(Data entries)
>>>>>
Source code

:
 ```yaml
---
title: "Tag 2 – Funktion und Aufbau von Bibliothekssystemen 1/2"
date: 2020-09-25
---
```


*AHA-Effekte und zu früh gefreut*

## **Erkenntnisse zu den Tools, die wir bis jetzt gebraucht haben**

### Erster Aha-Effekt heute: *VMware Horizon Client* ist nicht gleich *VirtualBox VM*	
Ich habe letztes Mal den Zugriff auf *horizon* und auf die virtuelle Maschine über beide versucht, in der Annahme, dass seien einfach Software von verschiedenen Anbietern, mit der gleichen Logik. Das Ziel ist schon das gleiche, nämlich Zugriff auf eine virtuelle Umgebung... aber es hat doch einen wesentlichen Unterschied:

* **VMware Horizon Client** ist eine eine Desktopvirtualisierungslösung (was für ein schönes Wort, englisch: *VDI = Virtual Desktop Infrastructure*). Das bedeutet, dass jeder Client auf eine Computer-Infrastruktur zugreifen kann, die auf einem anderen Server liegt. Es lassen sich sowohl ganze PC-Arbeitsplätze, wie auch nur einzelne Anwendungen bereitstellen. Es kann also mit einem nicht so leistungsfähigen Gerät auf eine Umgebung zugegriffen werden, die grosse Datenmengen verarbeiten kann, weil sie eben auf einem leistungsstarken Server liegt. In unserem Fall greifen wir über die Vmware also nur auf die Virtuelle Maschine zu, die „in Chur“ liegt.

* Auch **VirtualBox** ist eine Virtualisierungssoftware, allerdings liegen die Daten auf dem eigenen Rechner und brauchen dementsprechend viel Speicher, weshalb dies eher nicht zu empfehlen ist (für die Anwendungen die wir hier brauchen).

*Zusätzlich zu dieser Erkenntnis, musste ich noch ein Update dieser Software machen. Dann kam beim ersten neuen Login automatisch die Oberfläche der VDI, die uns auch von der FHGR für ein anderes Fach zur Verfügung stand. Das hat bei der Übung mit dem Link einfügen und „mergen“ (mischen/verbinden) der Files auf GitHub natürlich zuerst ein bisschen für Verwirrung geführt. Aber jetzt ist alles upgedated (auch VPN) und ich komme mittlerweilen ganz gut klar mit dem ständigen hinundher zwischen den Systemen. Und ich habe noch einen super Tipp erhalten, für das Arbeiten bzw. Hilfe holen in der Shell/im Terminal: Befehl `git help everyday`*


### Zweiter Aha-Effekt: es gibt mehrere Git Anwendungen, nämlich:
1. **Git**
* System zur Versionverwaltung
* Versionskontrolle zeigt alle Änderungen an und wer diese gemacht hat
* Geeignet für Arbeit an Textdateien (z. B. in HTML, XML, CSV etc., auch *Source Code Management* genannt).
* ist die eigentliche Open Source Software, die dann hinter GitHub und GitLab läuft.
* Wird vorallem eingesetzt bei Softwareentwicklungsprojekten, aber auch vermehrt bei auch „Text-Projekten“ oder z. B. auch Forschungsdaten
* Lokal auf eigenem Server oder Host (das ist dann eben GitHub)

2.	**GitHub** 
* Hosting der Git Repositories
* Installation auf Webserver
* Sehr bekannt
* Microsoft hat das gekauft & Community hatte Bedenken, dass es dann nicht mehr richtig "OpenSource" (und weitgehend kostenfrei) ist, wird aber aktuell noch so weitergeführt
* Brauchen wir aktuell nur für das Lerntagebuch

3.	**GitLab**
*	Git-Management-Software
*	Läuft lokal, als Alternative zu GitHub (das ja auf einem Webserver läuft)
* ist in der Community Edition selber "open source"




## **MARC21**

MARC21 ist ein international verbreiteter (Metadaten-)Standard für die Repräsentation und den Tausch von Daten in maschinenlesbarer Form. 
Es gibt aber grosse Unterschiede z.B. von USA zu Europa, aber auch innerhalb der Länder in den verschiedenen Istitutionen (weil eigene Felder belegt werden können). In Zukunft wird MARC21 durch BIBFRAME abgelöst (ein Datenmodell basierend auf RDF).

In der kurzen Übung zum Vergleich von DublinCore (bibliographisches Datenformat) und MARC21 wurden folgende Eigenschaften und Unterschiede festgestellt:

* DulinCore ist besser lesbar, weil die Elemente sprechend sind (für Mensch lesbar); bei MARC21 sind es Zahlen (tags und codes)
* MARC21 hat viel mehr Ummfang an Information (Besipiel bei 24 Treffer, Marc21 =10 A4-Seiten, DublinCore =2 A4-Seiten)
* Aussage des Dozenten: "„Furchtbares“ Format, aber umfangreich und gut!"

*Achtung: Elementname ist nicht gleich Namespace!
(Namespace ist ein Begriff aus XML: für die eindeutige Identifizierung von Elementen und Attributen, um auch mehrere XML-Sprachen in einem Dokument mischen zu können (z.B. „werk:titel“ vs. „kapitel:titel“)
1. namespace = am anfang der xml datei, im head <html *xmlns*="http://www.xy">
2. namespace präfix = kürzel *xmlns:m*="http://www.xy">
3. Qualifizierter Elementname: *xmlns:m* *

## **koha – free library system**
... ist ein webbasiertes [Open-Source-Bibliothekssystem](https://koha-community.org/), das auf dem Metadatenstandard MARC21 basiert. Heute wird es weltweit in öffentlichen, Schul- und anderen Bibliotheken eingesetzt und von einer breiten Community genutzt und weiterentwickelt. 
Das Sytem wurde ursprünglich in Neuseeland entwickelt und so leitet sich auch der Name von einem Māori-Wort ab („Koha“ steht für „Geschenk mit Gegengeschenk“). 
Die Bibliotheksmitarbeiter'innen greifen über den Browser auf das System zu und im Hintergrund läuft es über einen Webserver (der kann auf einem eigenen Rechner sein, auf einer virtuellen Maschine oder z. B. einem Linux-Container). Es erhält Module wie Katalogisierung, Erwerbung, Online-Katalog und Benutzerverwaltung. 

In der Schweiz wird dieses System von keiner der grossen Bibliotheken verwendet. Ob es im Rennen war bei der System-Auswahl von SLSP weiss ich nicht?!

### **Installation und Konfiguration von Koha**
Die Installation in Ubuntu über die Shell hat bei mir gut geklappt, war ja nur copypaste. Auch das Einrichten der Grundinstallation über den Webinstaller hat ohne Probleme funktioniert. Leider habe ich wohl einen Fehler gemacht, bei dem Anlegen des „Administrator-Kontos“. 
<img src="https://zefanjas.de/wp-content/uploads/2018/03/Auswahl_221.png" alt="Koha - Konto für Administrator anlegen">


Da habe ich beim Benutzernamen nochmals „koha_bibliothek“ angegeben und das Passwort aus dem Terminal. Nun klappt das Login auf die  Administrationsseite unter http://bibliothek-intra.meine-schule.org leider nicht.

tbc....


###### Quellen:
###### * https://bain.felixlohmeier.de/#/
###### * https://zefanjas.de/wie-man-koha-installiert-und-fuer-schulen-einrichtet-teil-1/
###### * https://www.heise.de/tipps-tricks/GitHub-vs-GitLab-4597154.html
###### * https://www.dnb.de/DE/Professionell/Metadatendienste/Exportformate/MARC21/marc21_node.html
<<<<<
ASSIGNMENT: All lines with the word "Management" are needed; pull them from the entries and copy each.

TASK RESULT:
* Geeignet für Arbeit an Textdateien (z. B. in HTML, XML, CSV etc., auch *Source Code Management* genannt).
*	Git-Management-Software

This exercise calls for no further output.